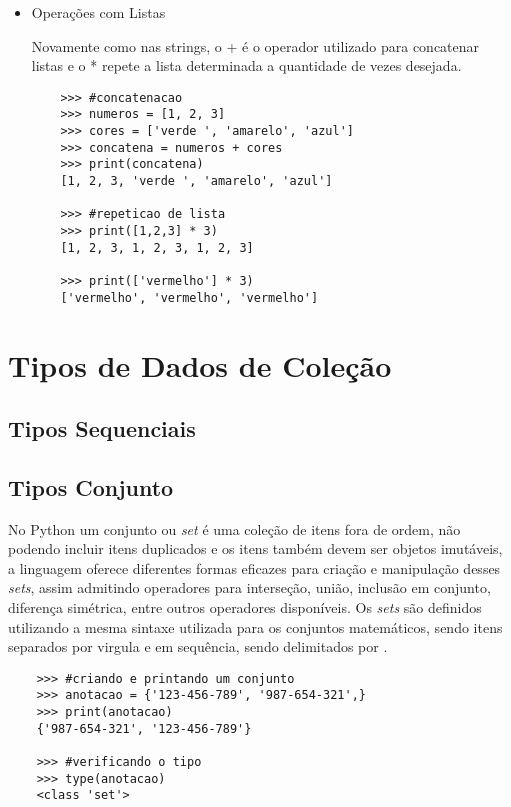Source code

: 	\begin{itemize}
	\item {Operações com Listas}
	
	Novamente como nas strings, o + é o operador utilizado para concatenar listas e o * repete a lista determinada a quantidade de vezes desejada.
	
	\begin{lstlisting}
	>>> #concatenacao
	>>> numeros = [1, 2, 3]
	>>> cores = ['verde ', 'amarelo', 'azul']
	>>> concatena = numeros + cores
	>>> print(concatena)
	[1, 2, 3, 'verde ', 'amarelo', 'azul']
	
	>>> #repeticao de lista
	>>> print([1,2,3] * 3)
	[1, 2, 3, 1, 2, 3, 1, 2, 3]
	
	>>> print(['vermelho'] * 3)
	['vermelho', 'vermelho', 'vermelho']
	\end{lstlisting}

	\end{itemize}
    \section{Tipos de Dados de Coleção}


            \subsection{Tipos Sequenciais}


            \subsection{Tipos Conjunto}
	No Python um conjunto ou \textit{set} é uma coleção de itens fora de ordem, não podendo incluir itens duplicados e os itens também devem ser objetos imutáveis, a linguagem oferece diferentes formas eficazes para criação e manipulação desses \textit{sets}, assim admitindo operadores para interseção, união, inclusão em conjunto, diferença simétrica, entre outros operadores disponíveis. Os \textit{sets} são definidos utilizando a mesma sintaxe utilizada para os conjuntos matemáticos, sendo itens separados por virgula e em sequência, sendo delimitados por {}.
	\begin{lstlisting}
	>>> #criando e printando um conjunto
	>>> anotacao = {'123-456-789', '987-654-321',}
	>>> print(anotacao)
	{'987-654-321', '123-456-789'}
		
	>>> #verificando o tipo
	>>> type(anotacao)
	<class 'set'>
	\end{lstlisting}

§ ACTIVITY
Your job is to repeat the data exactly, leaving each picture out.

§ EXERCISE RESULT
Source code

: 	\begin{itemize}
	\item {Operações com Listas}
	
	Novamente como nas strings, o + é o operador utilizado para concatenar listas e o * repete a lista determinada a quantidade de vezes desejada.
	
	\begin{lstlisting}
	>>> #concatenacao
	>>> numeros = [1, 2, 3]
	>>> cores = ['verde ', 'amarelo', 'azul']
	>>> concatena = numeros + cores
	>>> print(concatena)
	[1, 2, 3, 'verde ', 'amarelo', 'azul']
	
	>>> #repeticao de lista
	>>> print([1,2,3] * 3)
	[1, 2, 3, 1, 2, 3, 1, 2, 3]
	
	>>> print(['vermelho'] * 3)
	['vermelho', 'vermelho', 'vermelho']
	\end{lstlisting}

	\end{itemize}
    \section{Tipos de Dados de Coleção}


            \subsection{Tipos Sequenciais}


            \subsection{Tipos Conjunto}
	No Python um conjunto ou \textit{set} é uma coleção de itens fora de ordem, não podendo incluir itens duplicados e os itens também devem ser objetos imutáveis, a linguagem oferece diferentes formas eficazes para criação e manipulação desses \textit{sets}, assim admitindo operadores para interseção, união, inclusão em conjunto, diferença simétrica, entre outros operadores disponíveis. Os \textit{sets} são definidos utilizando a mesma sintaxe utilizada para os conjuntos matemáticos, sendo itens separados por virgula e em sequência, sendo delimitados por {}.
	\begin{lstlisting}
	>>> #criando e printando um conjunto
	>>> anotacao = {'123-456-789', '987-654-321',}
	>>> print(anotacao)
	{'987-654-321', '123-456-789'}
		
	>>> #verificando o tipo
	>>> type(anotacao)
	<class 'set'>
	\end{lstlisting}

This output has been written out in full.